Exercise materials:
BEGIN

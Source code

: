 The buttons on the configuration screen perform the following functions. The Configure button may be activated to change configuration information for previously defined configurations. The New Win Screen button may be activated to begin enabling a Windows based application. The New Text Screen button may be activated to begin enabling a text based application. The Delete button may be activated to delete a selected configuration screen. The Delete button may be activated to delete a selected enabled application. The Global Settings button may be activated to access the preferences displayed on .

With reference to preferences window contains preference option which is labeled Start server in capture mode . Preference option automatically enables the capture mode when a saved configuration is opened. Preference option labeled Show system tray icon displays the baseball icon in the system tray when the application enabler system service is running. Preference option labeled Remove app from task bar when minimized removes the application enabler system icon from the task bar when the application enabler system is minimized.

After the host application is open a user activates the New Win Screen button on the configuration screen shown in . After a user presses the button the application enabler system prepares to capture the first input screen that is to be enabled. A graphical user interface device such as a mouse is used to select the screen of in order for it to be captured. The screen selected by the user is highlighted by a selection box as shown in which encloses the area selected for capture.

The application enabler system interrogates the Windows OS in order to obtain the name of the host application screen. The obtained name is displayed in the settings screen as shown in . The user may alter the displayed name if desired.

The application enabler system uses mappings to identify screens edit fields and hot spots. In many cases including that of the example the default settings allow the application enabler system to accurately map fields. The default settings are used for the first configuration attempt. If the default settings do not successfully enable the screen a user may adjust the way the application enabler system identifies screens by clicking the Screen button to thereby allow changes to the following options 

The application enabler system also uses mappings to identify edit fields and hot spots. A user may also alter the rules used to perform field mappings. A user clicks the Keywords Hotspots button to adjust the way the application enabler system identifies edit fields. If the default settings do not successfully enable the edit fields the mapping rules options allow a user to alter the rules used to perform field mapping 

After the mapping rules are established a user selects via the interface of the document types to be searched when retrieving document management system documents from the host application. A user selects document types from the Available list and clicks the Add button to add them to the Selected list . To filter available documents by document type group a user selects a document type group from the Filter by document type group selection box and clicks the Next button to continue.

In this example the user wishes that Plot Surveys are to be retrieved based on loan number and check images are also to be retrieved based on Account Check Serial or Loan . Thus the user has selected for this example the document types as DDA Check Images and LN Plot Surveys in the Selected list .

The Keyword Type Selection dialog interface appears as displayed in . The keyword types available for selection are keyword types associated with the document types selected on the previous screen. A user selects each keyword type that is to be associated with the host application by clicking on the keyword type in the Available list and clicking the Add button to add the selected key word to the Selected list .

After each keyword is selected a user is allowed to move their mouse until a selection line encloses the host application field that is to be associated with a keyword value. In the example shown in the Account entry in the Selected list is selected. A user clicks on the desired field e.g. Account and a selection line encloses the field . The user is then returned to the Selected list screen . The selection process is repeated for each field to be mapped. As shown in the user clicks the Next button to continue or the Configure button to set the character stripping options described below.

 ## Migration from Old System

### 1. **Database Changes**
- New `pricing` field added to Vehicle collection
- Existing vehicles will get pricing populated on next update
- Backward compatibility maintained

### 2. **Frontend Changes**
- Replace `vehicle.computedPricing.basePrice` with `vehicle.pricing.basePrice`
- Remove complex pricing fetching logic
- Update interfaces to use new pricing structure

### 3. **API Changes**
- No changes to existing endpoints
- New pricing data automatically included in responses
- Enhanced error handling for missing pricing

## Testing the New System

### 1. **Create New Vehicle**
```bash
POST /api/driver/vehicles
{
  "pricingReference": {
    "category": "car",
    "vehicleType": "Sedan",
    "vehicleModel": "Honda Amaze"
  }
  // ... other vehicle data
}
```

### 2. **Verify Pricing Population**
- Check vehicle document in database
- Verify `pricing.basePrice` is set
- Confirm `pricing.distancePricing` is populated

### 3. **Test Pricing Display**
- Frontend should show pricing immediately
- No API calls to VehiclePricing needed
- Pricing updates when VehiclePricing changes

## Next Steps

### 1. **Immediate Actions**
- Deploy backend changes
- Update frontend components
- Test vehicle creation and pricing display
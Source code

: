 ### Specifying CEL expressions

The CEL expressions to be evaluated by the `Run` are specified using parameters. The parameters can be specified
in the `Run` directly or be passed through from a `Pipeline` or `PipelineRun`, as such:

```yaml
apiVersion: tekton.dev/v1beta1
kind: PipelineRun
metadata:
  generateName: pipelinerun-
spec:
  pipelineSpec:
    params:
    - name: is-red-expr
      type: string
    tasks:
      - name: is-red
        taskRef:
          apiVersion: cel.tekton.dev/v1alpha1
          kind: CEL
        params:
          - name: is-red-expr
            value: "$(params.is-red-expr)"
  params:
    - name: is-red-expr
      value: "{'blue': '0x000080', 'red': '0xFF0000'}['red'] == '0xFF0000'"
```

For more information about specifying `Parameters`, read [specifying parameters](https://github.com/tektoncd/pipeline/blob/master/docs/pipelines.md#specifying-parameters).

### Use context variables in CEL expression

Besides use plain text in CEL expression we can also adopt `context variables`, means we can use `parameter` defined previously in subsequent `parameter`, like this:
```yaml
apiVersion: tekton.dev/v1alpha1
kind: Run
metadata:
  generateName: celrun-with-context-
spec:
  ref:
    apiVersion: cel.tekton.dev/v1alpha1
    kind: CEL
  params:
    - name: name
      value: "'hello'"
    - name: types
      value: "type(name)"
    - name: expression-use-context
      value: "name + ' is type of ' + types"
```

END

Aim of the task:
Where in the records does the string "example" appear? Copy every line that has it.

Task solution:
The application enabler system uses mappings to identify screens edit fields and hot spots. In many cases including that of the example the default settings allow the application enabler system to accurately map fields. The default settings are used for the first configuration attempt. If the default settings do not successfully enable the screen a user may adjust the way the application enabler system identifies screens by clicking the Screen button to thereby allow changes to the following options 
In this example the user wishes that Plot Surveys are to be retrieved based on loan number and check images are also to be retrieved based on Account Check Serial or Loan . Thus the user has selected for this example the document types as DDA Check Images and LN Plot Surveys in the Selected list .
After each keyword is selected a user is allowed to move their mouse until a selection line encloses the host application field that is to be associated with a keyword value. In the example shown in the Account entry in the Selected list is selected. A user clicks on the desired field e.g. Account and a selection line encloses the field . The user is then returned to the Selected list screen . The selection process is repeated for each field to be mapped. As shown in the user clicks the Next button to continue or the Configure button to set the character stripping options described below.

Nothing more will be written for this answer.